Hon Chair, the legal profession in this country remains an unlevel and nonuniform playing field. It can be said that the profession has had it too good for too long. From the exorbitant legal fees charged by senior counsel and established law firms to the nonco-operation of some law societies, we see lawyers protected at client expense. With senior counsel charging anywhere between R20 000 and R50 000 per day, and this excludes the daily fee for the instructing attorney, we see adequate legal redress beyond the grasp of all except the very wealthy in our society.
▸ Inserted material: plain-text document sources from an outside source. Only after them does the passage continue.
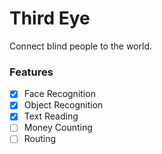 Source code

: # Third Eye

Connect blind people to the world.


### Features
- [x] Face Recognition
- [x] Object Recognition
- [x] Text Reading
- [ ] Money Counting
- [ ] Routing
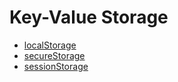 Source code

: # Key-Value Storage

* [localStorage](/uxp/reference-js/Modules/uxp/Key-Value%20Storage/localStorage/)
* [secureStorage](/uxp/reference-js/Modules/uxp/Key-Value%20Storage/secureStorage/)
* [sessionStorage](/uxp/reference-js/Modules/uxp/Key-Value%20Storage/sessionStorage/)
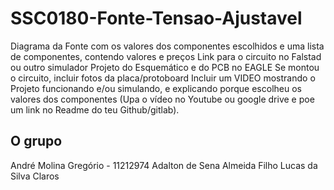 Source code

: # SSC0180-Fonte-Tensao-Ajustavel

Diagrama da Fonte com os valores dos componentes escolhidos e uma lista de componentes, contendo valores e preços
Link para o circuito no Falstad ou outro simulador
Projeto do Esquemático e do PCB no EAGLE
Se montou o circuito, incluir fotos da placa/protoboard
Incluir um VIDEO mostrando o Projeto funcionando e/ou simulando, e explicando porque escolheu os valores dos componentes (Upa o vídeo no Youtube ou google drive e poe um link no Readme do teu Github/gitlab).

## O grupo

André Molina Gregório - 11212974
Adalton de Sena Almeida Filho
Lucas da Silva Claros
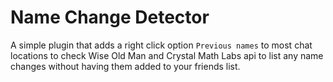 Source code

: # Name Change Detector

A simple plugin that adds a right click option `Previous names` to most chat locations to check Wise Old Man and Crystal Math Labs api to list any name changes without having them added to your friends list. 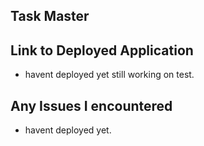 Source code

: 
## Task Master
## Link to Deployed Application
- havent deployed yet still working on test.
## Any Issues I encountered
- havent deployed yet.
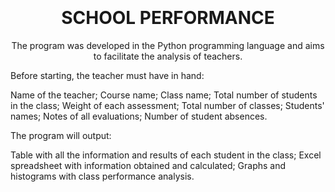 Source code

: <h1 align="center">

<br>
<br>
SCHOOL PERFORMANCE
</h1>

<p align="center">The program was developed in the Python programming language and aims to facilitate the analysis of teachers.</p>

<p>
Before starting, the teacher must have in hand:

Name of the teacher;
Course name;
Class name;
Total number of students in the class;
Weight of each assessment;
Total number of classes;
Students' names;
Notes of all evaluations;
Number of student absences.

The program will output:

Table with all the information and results of each student in the class;
Excel spreadsheet with information obtained and calculated;
Graphs and histograms with class performance analysis.</p>
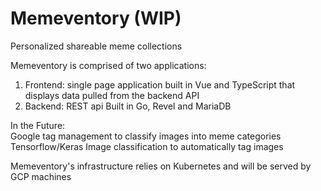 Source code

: # Memeventory (WIP)
Personalized shareable meme collections

Memeventory is comprised of two applications:

1. Frontend: single page application built in Vue and TypeScript that displays data pulled from the backend API
2. Backend: REST api Built in Go, Revel and MariaDB

In the Future: 
<br/>
Google tag management to classify images into meme categories
<br/>
Tensorflow/Keras Image classification to automatically tag images

Memeventory's infrastructure relies on Kubernetes and will be served by GCP machines
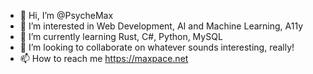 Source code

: - 👋 Hi, I’m @PsycheMax
- 👀 I’m interested in Web Development, AI and Machine Learning, A11y
- 🌱 I’m currently learning Rust, C#, Python, MySQL
- 💞️ I’m looking to collaborate on whatever sounds interesting, really!
- 📫 How to reach me https://maxpace.net

<!---
PsycheMax/PsycheMax is a ✨ special ✨ repository because its `README.md` (this file) appears on your GitHub profile.
You can click the Preview link to take a look at your changes.
--->
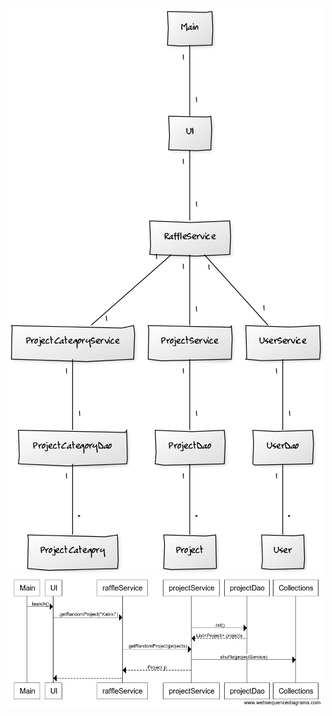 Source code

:![alt text](https://raw.githubusercontent.com/millakortelainen/ot-harjoitustyo/master/harjoitustyo/dokumentaatio/pics/luokkakaavio.png)
![alt text](https://raw.githubusercontent.com/millakortelainen/ot-harjoitustyo/master/harjoitustyo/dokumentaatio/pics/sekvenssikaavio.png)
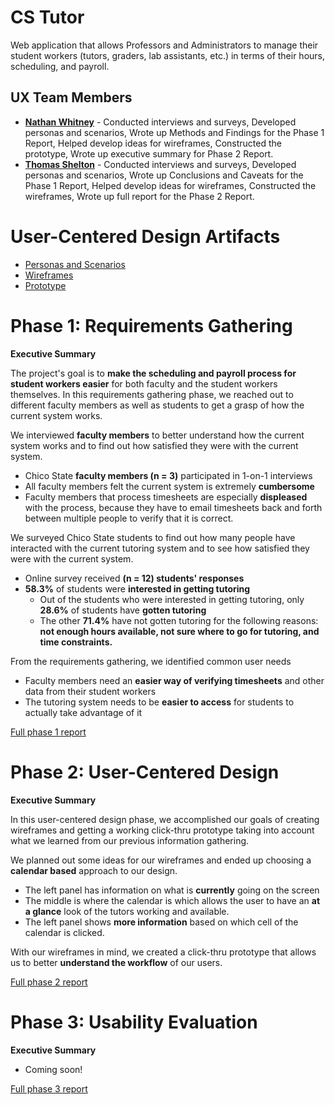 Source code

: # CS Tutor

Web application that allows Professors and Administrators to manage their student workers (tutors, graders, lab assistants, etc.) in terms of their hours, scheduling, and payroll.

## UX Team Members

* **[Nathan Whitney](https://usabilityengineering.github.io/ux-portfolio-the29ster/)** - Conducted interviews and surveys, Developed personas and scenarios, Wrote up Methods and Findings for the Phase 1 Report, Helped develop ideas for wireframes, Constructed the prototype, Wrote up executive summary for Phase 2 Report.
* **[Thomas Shelton](https://usabilityengineering.github.io/ux-portfolio-tomleeshelton/)** - Conducted interviews and surveys, Developed personas and scenarios, Wrote up Conclusions and Caveats for the Phase 1 Report, Helped develop ideas for wireframes, Constructed the wireframes, Wrote up full report for the Phase 2 Report.

# User-Centered Design Artifacts
 
* [Personas and Scenarios](artifacts/PersonasandScenarios.pdf)
* [Wireframes](artifacts/CSTutor-Wireframe-V1.pdf)
* [Prototype](https://xd.adobe.com/view/0e7cf291-2f1a-4e88-8e3a-31e7c6be2a19-5b2f/screen/ca615a03-1354-442e-9bb0-63902fd88c63?fullscreen&hints=off)

# Phase 1: Requirements Gathering

**Executive Summary**

The project's goal is to **make the scheduling and payroll process for student workers easier** for both faculty and the student workers themselves. In this requirements gathering phase, we reached out to different faculty members as well as students to get a grasp of how the current system works.

We interviewed **faculty members** to better understand how the current system works and to find out how satisfied they were with the current system.

* Chico State **faculty members (n = 3)** participated in 1-on-1 interviews
* All faculty members felt the current system is extremely **cumbersome**
* Faculty members that process timesheets are especially **displeased** with the process, because they have to email timesheets back and forth between multiple people to verify that it is correct.

We surveyed Chico State students to find out how many people have interacted with the current tutoring system and to see how satisfied they were with the current system.

* Online survey received **(n = 12) students' responses**
* **58.3%** of students were **interested in getting tutoring**
  * Out of the students who were interested in getting tutoring, only **28.6%** of students have **gotten tutoring**
  * The other **71.4%** have not gotten tutoring for the following reasons: **not enough hours available, not sure where to go for tutoring, and time constraints.**

From the requirements gathering, we identified common user needs

* Faculty members need an **easier way of verifying timesheets** and other data from their student workers
* The tutoring system needs to be **easier to access** for students to actually take advantage of it

[Full phase 1 report](requirements/)

# Phase 2: User-Centered Design

**Executive Summary**

In this user-centered design phase, we accomplished our goals of creating wireframes and getting a working click-thru prototype taking into account what we learned from our previous information gathering.

We planned out some ideas for our wireframes and ended up choosing a **calendar based** approach to our design.

* The left panel has information on what is **currently** going on the screen
* The middle is where the calendar is which allows the user to have an **at a glance** look of the tutors working and available.
* The left panel shows **more information** based on which cell of the calendar is clicked.

With our wireframes in mind, we created a click-thru prototype that allows us to better **understand the workflow** of our users.

[Full phase 2 report](design/)

# Phase 3: Usability Evaluation

**Executive Summary**

* Coming soon!

[Full phase 3 report](evaluation/)

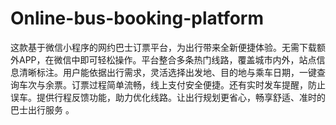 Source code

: # Online-bus-booking-platform
这款基于微信小程序的网约巴士订票平台，为出行带来全新便捷体验。无需下载额外APP，在微信中即可轻松操作。平台整合多条热门线路，覆盖城市内外，站点信息清晰标注。用户能依据出行需求，灵活选择出发地、目的地与乘车日期，一键查询车次与余票。订票过程简单流畅，线上支付安全便捷。还有实时发车提醒，防止误车。提供行程反馈功能，助力优化线路。让出行规划更省心，畅享舒适、准时的巴士出行服务 。 
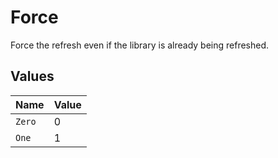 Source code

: # Force

Force the refresh even if the library is already being refreshed.


## Values

| Name   | Value  |
| ------ | ------ |
| `Zero` | 0      |
| `One`  | 1      | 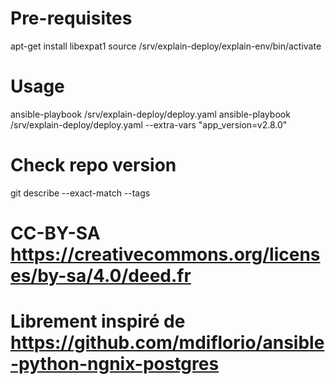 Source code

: # Pre-requisites
apt-get install libexpat1
source /srv/explain-deploy/explain-env/bin/activate
# Usage
ansible-playbook  /srv/explain-deploy/deploy.yaml
ansible-playbook  /srv/explain-deploy/deploy.yaml  --extra-vars "app_version=v2.8.0"
# Check repo version
git describe --exact-match --tags


# CC-BY-SA https://creativecommons.org/licenses/by-sa/4.0/deed.fr
# Librement inspiré de https://github.com/mdiflorio/ansible-python-ngnix-postgres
We need to level the playing field.
This Bill is a necessary ad hoc measure and will bring urgent relief through the regulatory framework to citizens who have been the victims of unprofessional conduct by unscrupulous attorneys who are registered and being protected from censure and sanction in the former Transkei, Bophuthatswana, Venda and Ciskei, TBVC states. The Law Society of Bophuthatswana is a particular case in point.
The Bill will also regulate and address disparities in relation to attorneys and candidate attorneys in the territories comprising the former TBVC republics. When you have a candidate attorney who is not even required to undergo practical legal training as part of his or her articles of clerkship, you are inviting disaster, the victims being the clients that these candidate attorneys represent in our courts and ultimately the candidate attorneys themselves, for without a proper practical foundation in South African legal practice, one can never hope to build a successful career in law.
The IFP supports the Bill and the efforts of the department in addressing the rationalisation of the legal profession. Our legal profession must be able to be held to public account, scrutiny and sanction as it remains a field in which the ordinary citizen has little knowledge and is left largely at the mercy of his or her legal representatives. I thank you.